His identity has been the subject of discussion by critics. Destructoid writer Joseph Leray discussed how much emphasis Final Fantasy IX puts on the "friction between outer appearances and inner truths," citing how Kuja struggles with his origin as a living weapon. However, he felt that it was "abstract and reductionist" to view him in that light, suggesting that it "understates the complexities of his character." Rather than being a literal weapon, Leray argued that Kuja's real power comes in his ability to manipulate those around him in order to succeed in his plans. Writers Anderson Canafistula, Luter Nobre, and Levi Bayde discussed Kuja, alongside other Final Fantasy IX characters, as moral lessons, particularly with respect to understanding one's self and accepting one's mortality. They discussed how Kuja's fear of death, particularly how he is unable to conceive the notion of "immortality in essence," arguing that he has narcissistic tendencies that lead to his decisions regarding mortality.
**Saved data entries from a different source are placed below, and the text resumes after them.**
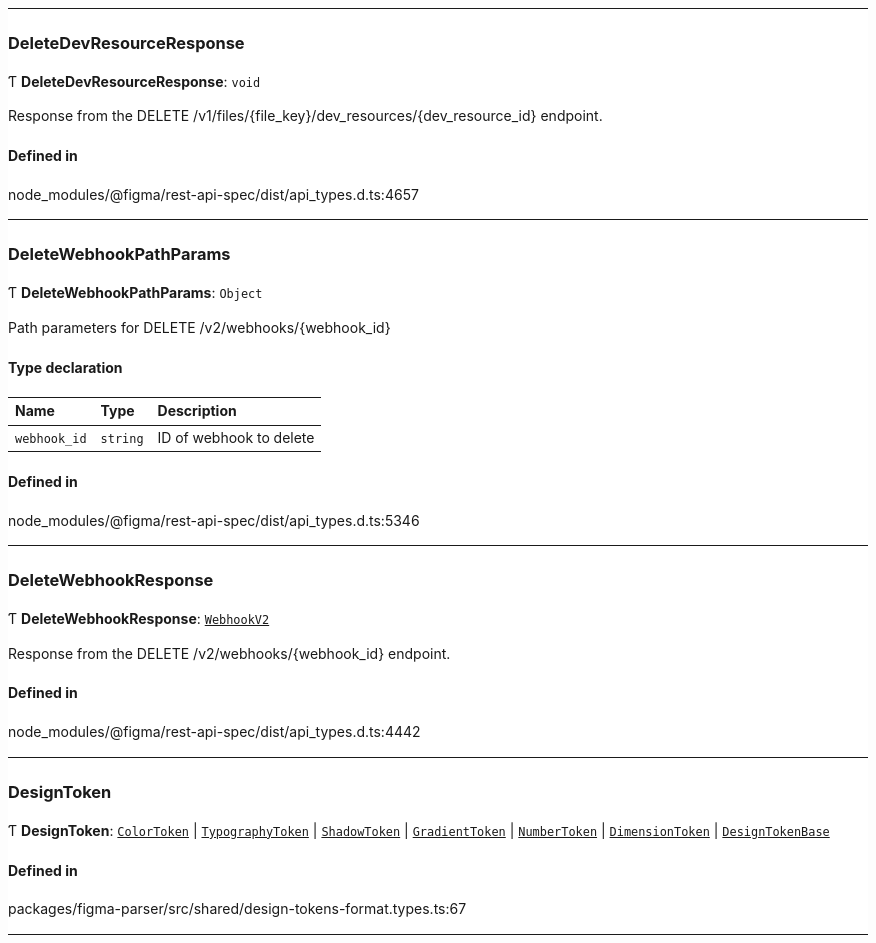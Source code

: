 ___

### DeleteDevResourceResponse

Ƭ **DeleteDevResourceResponse**: `void`

Response from the DELETE /v1/files/{file_key}/dev_resources/{dev_resource_id} endpoint.

#### Defined in

node_modules/@figma/rest-api-spec/dist/api_types.d.ts:4657

___

### DeleteWebhookPathParams

Ƭ **DeleteWebhookPathParams**: `Object`

Path parameters for DELETE /v2/webhooks/{webhook_id}

#### Type declaration

| Name | Type | Description |
| :------ | :------ | :------ |
| `webhook_id` | `string` | ID of webhook to delete |

#### Defined in

node_modules/@figma/rest-api-spec/dist/api_types.d.ts:5346

___

### DeleteWebhookResponse

Ƭ **DeleteWebhookResponse**: [`WebhookV2`](modules.md#webhookv2)

Response from the DELETE /v2/webhooks/{webhook_id} endpoint.

#### Defined in

node_modules/@figma/rest-api-spec/dist/api_types.d.ts:4442

___

### DesignToken

Ƭ **DesignToken**: [`ColorToken`](interfaces/ColorToken.md) \| [`TypographyToken`](interfaces/TypographyToken.md) \| [`ShadowToken`](interfaces/ShadowToken.md) \| [`GradientToken`](interfaces/GradientToken.md) \| [`NumberToken`](interfaces/NumberToken.md) \| [`DimensionToken`](interfaces/DimensionToken.md) \| [`DesignTokenBase`](interfaces/DesignTokenBase.md)

#### Defined in

packages/figma-parser/src/shared/design-tokens-format.types.ts:67

___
Kuja's gender and sexuality were the subject of discussion by online fans. Writer Gaspard Pelurson discussed Kuja through a queer lens, suggesting that Western perceptions of Kuja's sexuality are problematic because they are a misunderstanding of Japanese gender presentation. Despite Kuja not being queer himself, Pelurson considered him a "quintessential queer villain" who "attacks symbols of heteronormativity," calling him among the "most androgynous" villain in the series. Pelurson found Kuja admirable, feeling that his death was "tragic and unfair" due to his redeeming qualities. Pelurson also argued that Kuja had more "diverse queer politics" than an openly gay character, such as Dorian Pavus from Dragon Age: Inquisition. The Daily Dot writer Jack Flanagan felt that Kuja was a "more dated version of the typified sexual minority," citing his campiness, nihilism, and theatricality. He also stated that Kuja fits into a tradition of the series of contrasting male characters, where a game will have "masculine mentors or father-figures; young, starry-eyed heroes; and camp theatre-villains."